Source code for calbert.CalBERT

import json
import logging
from pathlib import Path
from typing import Union, List, Tuple, Dict

import torch
import torch.nn as nn
import torch.nn.functional as F
from transformers import AutoModel, AutoTokenizer


[docs]class CalBERT(nn.Module):
    def __init__(self, model_path: str, num_pooling_layers: int = 1, pooling_method: str = 'mean',
                 device: str = 'cpu'):
        """Initialize CalBERT model for Siamese Pre-training.

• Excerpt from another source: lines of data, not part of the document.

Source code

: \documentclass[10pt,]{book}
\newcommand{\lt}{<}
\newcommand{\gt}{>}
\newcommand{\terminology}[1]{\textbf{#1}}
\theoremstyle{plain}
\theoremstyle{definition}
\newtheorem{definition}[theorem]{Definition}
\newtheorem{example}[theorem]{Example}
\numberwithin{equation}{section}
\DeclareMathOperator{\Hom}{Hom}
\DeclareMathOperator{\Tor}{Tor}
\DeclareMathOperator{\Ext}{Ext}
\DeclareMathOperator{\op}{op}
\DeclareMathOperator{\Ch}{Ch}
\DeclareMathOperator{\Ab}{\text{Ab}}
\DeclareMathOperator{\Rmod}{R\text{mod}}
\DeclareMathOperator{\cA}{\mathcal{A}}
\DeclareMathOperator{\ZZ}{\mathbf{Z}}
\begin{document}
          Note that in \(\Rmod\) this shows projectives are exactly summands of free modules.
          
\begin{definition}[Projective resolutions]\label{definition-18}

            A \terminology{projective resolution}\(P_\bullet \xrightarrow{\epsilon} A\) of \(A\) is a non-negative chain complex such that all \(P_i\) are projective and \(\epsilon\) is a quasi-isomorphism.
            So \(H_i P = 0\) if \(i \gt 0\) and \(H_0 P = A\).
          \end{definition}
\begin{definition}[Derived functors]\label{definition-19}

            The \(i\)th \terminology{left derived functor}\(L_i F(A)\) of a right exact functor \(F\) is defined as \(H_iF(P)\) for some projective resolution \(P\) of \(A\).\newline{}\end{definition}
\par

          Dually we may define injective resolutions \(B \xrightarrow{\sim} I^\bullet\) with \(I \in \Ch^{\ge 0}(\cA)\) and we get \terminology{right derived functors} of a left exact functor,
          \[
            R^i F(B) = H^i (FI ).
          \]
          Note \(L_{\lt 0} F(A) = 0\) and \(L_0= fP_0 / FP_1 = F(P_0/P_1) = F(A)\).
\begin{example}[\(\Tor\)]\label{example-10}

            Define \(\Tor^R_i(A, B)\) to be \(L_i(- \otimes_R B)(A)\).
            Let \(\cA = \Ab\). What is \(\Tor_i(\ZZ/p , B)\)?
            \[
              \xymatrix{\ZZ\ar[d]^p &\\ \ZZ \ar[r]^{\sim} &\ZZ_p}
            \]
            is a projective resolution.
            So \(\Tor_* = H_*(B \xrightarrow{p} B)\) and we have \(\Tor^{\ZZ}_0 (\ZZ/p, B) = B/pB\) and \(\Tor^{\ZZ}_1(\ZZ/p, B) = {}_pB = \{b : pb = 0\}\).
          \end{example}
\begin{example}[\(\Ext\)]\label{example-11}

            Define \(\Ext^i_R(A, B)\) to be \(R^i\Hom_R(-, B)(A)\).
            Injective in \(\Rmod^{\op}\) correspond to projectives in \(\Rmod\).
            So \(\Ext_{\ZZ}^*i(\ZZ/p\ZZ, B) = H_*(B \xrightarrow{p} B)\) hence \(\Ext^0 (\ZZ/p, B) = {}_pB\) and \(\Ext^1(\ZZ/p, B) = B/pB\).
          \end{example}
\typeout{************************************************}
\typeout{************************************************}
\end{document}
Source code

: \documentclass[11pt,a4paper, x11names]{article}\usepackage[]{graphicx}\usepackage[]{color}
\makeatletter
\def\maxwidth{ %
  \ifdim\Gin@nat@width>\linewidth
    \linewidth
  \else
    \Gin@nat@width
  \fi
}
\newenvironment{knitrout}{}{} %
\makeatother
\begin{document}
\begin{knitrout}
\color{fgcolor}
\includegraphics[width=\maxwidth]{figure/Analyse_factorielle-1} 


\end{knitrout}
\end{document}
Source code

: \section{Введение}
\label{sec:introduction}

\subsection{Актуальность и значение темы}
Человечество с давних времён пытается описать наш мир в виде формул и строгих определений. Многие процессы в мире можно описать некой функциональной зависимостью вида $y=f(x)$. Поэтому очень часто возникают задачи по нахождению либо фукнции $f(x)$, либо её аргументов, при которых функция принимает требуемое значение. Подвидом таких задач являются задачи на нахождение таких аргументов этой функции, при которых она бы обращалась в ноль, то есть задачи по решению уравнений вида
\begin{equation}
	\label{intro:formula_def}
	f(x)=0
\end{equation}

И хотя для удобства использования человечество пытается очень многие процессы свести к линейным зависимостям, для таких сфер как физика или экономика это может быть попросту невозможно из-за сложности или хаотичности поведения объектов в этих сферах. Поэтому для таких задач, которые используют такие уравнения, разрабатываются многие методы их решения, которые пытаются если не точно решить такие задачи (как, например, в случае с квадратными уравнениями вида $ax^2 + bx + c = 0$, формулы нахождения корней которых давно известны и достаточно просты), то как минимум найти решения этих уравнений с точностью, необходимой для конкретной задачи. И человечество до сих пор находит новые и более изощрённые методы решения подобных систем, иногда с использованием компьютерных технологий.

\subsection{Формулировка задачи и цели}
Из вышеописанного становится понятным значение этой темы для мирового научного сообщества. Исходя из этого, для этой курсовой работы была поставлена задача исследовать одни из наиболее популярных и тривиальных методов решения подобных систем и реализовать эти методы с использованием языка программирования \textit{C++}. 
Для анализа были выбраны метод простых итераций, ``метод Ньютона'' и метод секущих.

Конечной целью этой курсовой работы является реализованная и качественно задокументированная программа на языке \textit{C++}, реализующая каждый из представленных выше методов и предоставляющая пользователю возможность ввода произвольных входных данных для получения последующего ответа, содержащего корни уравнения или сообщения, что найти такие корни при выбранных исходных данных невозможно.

        :param model_path: Path to the Transformer model and Tokenizer to use for CalBERT.
        :param num_pooling_layers: Number of pooling layers to use.
        :param pooling_method:  Method to use for pooling, either 'mean' or 'max'.
        :param device: Device to use for the model.
        """
        super(CalBERT, self).__init__()
        self.device = device
        self.num_pooling_layers = num_pooling_layers
        self.pooling_method = pooling_method
        self.model_path = model_path
        self.transformers_model = AutoModel.from_pretrained(self.model_path).to(self.device)
        self.tokenizer = AutoTokenizer.from_pretrained(self.model_path)
        if self.num_pooling_layers > 0:
            self.pool = nn.AdaptiveAvgPool2d(
                (self.transformers_model.config.hidden_size,
                 1)) if self.pooling_method == 'mean' else nn.AdaptiveMaxPool2d(
                (self.transformers_model.config.hidden_size, 1))

[docs]    def add_tokens_to_tokenizer(self, tokens: List[str]) -> int:
        """Add new tokens to the CalBERT Tokenizer.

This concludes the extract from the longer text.